Description of the task:
Please read the records below and return each line holding the string "gerenciador".

(Excerpts from a dataset)
------------------------

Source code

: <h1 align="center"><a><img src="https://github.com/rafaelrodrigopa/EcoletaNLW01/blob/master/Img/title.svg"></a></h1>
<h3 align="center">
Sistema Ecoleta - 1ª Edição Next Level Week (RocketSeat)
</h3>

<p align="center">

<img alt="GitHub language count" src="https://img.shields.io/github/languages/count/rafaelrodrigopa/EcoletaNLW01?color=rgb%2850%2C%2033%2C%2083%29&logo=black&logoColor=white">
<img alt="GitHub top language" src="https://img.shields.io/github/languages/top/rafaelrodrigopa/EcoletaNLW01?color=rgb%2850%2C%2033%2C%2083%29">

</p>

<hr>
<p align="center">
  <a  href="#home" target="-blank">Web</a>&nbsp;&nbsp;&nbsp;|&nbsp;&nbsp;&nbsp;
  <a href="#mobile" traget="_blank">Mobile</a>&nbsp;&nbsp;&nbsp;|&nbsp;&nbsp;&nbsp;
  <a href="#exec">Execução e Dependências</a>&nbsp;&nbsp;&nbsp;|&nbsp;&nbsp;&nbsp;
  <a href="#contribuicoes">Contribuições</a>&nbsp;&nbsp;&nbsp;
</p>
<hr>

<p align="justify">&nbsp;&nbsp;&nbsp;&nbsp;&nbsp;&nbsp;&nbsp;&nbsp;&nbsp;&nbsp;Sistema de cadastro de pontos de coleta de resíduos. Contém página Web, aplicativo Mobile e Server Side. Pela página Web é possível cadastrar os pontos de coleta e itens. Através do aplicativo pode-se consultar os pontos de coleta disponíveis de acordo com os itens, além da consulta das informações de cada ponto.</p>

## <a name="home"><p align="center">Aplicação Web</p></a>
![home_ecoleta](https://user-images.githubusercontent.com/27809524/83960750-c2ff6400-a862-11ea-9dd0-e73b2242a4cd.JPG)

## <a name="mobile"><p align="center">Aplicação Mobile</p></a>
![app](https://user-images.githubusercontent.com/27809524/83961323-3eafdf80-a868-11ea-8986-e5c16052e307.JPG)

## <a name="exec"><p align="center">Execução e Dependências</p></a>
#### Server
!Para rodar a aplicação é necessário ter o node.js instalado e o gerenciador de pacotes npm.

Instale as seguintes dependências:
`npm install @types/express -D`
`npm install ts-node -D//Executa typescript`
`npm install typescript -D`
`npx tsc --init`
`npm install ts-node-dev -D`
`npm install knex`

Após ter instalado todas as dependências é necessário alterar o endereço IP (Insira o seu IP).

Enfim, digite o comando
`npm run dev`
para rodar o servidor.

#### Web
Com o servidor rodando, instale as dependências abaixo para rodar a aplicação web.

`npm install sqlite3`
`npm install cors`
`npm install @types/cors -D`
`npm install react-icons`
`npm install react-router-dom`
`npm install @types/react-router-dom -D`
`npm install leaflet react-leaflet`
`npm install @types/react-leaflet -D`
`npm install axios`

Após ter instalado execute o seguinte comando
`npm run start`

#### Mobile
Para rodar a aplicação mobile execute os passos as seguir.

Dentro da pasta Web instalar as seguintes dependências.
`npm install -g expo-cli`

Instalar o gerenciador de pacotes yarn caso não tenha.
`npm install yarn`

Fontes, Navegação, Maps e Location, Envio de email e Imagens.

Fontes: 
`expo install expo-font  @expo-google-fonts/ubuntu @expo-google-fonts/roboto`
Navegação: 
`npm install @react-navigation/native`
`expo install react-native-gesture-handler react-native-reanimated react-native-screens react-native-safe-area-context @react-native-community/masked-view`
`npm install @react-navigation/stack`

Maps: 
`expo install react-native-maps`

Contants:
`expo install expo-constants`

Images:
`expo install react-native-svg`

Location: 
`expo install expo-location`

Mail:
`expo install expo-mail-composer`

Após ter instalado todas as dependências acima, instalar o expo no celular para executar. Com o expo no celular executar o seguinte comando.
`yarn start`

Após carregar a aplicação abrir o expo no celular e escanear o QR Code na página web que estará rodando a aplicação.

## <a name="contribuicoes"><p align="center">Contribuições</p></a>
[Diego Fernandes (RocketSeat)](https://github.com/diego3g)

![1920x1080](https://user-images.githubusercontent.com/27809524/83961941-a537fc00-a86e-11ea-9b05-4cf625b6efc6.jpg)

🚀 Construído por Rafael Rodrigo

------------------------

Written response:
!Para rodar a aplicação é necessário ter o node.js instalado e o gerenciador de pacotes npm.
Instalar o gerenciador de pacotes yarn caso não tenha.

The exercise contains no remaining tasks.